New genomic editing methods produce better disease models from patient-derived iPSCs
Highly valuable for modeling human diseases and discovering novel drugs and cell-based therapies, induced pluripotent stem cells (iPSCs) are created by reprogramming an adult cell from a patient to obtain patient-specific stem cells. Due to genetic variation, however, iPSCs may differ from a patient's diseased cells, and researchers are now applying new and emerging genomic editing tools to human disease modeling, as described in a comprehensive Review article published in Stem Cells and Development.
In "Genomic Editing Tools to Model Human Diseases with Isogenic Pluripotent Stem Cells," Ihor Lemischka, Huen Suk Kim, Jeffrey Bernitz, and Dung-Fang Lee, Icahn School of Medicine at Mount Sinai (New York, NY), provide a detailed overview of the development of patient-specific iPSCs for modeling a disease. The authors describe the many factors that need to be considered when generating an iPSC-based disease model comprised of cells that are genetically identical, and they discuss the advantages and limitations of the three leading genomic editing tools: zinc finger nucleases (ZFNs), transcription activator-like effector nucleases (TALENs), and the most recent, the clustered regularly interspaced short palindromic repeat (CRISPR) system.

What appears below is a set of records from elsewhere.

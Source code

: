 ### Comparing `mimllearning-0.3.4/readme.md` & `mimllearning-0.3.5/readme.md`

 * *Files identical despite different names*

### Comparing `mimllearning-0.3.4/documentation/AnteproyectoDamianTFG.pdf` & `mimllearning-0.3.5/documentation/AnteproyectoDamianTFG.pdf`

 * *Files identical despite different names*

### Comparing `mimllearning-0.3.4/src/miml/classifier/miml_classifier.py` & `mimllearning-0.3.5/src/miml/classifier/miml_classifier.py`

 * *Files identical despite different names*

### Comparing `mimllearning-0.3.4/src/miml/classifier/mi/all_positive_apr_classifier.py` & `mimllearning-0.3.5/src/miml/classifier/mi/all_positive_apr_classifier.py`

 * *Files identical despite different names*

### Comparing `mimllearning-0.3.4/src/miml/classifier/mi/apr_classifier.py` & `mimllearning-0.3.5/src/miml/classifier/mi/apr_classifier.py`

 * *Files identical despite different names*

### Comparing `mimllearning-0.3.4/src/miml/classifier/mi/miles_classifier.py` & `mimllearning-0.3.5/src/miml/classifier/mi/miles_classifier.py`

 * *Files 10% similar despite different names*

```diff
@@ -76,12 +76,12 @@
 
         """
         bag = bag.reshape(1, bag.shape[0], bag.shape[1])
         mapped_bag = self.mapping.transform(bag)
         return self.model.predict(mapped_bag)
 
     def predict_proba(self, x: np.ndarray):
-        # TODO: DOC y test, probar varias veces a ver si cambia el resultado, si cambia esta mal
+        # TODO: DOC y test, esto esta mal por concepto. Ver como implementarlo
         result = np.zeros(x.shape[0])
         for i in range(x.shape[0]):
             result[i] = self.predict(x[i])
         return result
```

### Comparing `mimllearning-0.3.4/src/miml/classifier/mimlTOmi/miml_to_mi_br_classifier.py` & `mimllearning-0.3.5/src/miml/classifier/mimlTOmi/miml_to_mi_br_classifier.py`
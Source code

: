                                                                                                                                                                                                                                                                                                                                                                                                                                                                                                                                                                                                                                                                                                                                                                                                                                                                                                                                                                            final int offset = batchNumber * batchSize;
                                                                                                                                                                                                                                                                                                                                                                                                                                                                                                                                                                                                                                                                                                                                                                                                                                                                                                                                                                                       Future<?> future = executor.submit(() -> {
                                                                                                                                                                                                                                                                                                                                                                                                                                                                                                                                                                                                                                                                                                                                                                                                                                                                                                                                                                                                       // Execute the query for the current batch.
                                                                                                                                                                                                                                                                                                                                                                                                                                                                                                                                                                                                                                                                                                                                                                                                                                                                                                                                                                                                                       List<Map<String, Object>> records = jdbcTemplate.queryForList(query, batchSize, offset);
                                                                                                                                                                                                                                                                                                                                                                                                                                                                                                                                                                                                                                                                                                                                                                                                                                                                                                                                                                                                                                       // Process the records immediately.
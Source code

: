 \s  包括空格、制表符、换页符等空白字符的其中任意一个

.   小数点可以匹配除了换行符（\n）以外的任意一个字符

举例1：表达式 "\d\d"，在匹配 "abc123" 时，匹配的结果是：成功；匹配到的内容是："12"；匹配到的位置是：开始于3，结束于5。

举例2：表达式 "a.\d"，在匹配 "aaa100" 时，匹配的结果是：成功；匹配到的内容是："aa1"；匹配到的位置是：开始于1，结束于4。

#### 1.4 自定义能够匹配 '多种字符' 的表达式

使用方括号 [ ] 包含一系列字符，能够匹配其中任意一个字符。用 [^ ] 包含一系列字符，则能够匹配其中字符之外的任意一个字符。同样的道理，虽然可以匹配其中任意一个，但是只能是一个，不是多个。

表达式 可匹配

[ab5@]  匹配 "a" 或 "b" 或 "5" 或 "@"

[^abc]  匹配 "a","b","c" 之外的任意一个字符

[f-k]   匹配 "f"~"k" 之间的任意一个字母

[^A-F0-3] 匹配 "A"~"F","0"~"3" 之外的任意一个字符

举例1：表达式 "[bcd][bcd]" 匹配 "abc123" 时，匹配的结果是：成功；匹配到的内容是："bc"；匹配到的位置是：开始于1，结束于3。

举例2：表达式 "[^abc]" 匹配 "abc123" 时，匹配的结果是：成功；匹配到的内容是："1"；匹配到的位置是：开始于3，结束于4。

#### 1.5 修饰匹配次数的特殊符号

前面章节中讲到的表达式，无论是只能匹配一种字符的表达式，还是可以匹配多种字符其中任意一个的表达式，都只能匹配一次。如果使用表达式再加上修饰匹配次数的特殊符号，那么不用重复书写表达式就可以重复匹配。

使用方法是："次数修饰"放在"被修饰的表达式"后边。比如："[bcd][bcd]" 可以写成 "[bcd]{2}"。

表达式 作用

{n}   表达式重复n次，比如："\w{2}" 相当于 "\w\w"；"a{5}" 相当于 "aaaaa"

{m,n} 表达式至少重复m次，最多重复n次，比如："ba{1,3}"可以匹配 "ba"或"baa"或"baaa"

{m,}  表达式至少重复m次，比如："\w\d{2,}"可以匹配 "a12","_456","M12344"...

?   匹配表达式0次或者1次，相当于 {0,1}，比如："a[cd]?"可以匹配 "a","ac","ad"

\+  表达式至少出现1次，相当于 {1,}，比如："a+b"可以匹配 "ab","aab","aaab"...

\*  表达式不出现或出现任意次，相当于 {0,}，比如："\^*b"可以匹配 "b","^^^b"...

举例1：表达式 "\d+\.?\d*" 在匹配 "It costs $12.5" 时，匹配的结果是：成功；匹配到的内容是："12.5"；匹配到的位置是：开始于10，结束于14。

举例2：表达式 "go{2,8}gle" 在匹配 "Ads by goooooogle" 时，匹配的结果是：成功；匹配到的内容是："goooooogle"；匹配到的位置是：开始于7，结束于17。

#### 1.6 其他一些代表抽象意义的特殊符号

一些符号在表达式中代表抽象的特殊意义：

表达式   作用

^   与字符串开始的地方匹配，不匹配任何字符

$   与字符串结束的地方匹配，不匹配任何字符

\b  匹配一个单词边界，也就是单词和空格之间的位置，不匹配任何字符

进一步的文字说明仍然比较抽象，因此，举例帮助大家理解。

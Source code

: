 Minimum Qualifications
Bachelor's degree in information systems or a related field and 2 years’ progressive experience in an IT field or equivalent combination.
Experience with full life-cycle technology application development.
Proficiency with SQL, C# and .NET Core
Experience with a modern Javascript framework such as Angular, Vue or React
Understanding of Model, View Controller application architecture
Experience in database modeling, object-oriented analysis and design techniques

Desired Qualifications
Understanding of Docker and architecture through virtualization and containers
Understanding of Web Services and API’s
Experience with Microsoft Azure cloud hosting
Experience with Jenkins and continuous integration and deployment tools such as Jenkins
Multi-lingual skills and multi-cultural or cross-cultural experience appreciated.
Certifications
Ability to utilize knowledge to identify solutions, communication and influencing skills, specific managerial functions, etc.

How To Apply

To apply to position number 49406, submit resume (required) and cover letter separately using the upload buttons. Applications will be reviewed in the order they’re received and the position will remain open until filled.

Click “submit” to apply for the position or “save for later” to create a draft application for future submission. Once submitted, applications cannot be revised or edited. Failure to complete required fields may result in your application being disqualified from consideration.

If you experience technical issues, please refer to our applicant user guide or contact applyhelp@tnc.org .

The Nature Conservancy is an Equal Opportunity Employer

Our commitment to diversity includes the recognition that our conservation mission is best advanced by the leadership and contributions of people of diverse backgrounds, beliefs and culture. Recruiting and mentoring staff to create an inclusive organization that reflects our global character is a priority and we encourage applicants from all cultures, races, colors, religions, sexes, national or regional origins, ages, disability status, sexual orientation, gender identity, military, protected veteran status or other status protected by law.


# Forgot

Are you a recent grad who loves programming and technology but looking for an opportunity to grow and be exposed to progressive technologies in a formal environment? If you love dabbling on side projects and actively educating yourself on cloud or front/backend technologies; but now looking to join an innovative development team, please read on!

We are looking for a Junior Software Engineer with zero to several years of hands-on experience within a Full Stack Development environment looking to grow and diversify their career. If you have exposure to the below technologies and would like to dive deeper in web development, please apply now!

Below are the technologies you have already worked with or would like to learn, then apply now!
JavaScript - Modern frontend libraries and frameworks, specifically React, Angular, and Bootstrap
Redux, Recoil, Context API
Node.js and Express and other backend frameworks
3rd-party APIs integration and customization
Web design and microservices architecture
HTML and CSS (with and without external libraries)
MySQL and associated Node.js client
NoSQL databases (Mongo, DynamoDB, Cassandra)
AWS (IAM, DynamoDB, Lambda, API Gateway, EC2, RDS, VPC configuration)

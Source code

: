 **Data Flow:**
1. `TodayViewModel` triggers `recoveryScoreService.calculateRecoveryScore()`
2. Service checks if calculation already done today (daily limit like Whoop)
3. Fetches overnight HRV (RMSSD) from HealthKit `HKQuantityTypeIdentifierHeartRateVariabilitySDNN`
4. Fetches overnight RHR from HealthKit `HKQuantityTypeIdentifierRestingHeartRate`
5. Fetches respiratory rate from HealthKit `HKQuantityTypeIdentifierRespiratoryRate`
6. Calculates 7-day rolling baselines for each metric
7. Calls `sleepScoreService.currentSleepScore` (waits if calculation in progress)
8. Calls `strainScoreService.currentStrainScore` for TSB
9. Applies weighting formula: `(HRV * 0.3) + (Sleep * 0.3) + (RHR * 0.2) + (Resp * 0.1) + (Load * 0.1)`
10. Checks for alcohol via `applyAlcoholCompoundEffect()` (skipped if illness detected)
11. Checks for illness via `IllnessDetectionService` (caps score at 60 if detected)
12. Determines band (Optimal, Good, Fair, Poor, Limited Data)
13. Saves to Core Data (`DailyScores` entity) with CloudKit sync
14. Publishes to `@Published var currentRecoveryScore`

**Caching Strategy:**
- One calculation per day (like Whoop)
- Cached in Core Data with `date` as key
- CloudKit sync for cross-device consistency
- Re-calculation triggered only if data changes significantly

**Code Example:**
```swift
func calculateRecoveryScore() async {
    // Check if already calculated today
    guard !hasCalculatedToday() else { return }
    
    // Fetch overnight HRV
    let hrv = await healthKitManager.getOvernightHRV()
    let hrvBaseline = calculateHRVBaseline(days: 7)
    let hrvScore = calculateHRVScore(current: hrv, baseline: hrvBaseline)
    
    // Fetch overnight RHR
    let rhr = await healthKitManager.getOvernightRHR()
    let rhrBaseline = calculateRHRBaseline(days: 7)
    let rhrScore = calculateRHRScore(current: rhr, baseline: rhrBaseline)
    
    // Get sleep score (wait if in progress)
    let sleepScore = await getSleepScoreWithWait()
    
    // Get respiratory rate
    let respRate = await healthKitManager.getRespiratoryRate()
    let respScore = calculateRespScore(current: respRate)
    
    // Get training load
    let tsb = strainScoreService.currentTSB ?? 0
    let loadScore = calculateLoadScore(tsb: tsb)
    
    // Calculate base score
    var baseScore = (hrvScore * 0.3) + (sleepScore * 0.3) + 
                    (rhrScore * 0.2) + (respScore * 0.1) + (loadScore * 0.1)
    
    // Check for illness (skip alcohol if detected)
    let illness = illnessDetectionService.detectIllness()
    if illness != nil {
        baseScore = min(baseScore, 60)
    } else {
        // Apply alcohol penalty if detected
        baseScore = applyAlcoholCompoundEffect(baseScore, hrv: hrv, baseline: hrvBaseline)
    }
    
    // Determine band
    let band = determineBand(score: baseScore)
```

"As our appreciation of iPSCs as primarily therapeutic screens and disease models matures, we look to advanced gene editing tools to assist in appropriate experimental design. Ihor Lemischka and colleagues provide a much needed examination of the advantages and shortcomings of such techniques," says Editor-in-Chief Graham C. Parker, PhD, The Carman and Ann Adams Department of Pediatrics, Wayne State University School of Medicine, Detroit, MI.